Identify each line below containing the string "concurrent" and copy it.

[GIVEN ENTRIES]:
------------------------

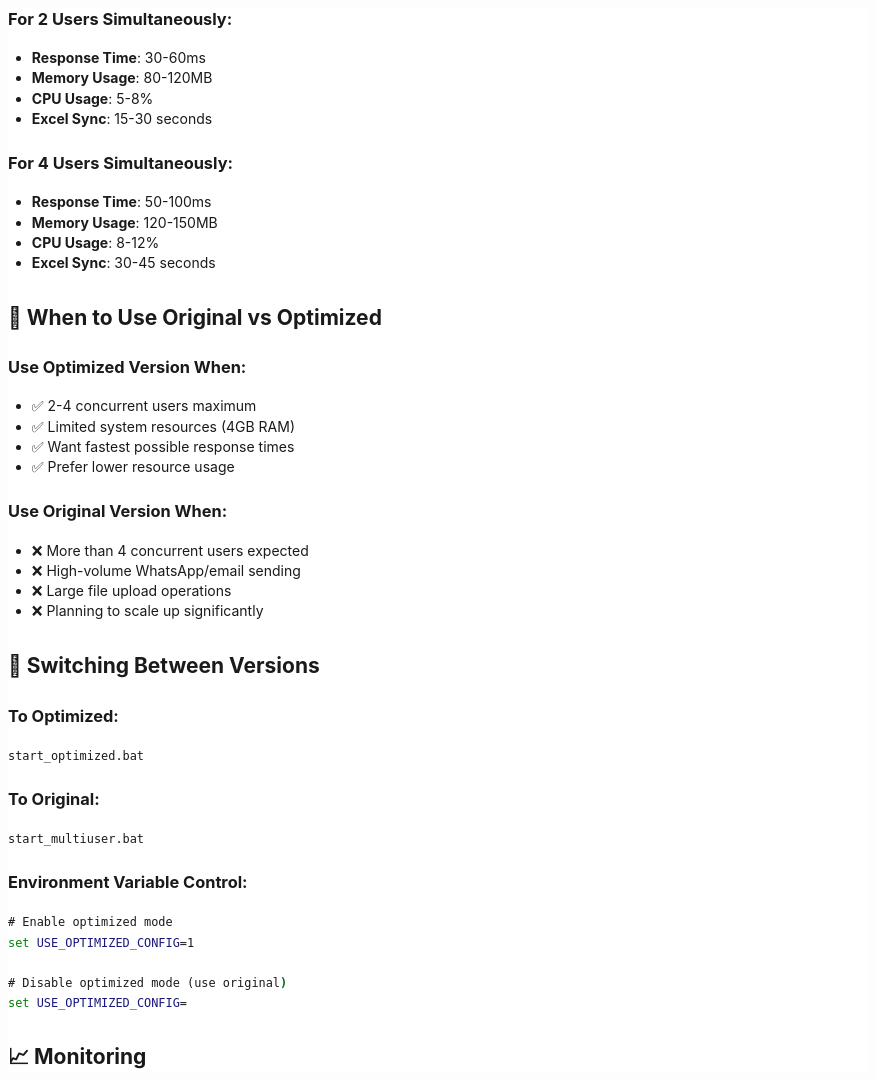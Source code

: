 ### For 2 Users Simultaneously:
- **Response Time**: 30-60ms
- **Memory Usage**: 80-120MB
- **CPU Usage**: 5-8%
- **Excel Sync**: 15-30 seconds

### For 4 Users Simultaneously:
- **Response Time**: 50-100ms
- **Memory Usage**: 120-150MB
- **CPU Usage**: 8-12%
- **Excel Sync**: 30-45 seconds

## 🚨 When to Use Original vs Optimized

### Use Optimized Version When:
- ✅ 2-4 concurrent users maximum
- ✅ Limited system resources (4GB RAM)
- ✅ Want fastest possible response times
- ✅ Prefer lower resource usage

### Use Original Version When:
- ❌ More than 4 concurrent users expected
- ❌ High-volume WhatsApp/email sending
- ❌ Large file upload operations
- ❌ Planning to scale up significantly

## 🔄 Switching Between Versions

### To Optimized:
```cmd
start_optimized.bat
```

### To Original:
```cmd
start_multiuser.bat
```

### Environment Variable Control:
```cmd
# Enable optimized mode
set USE_OPTIMIZED_CONFIG=1

# Disable optimized mode (use original)
set USE_OPTIMIZED_CONFIG=
```

## 📈 Monitoring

------------------------

[RESPONSE TO THIS EXERCISE]:
- ✅ 2-4 concurrent users maximum
- ❌ More than 4 concurrent users expected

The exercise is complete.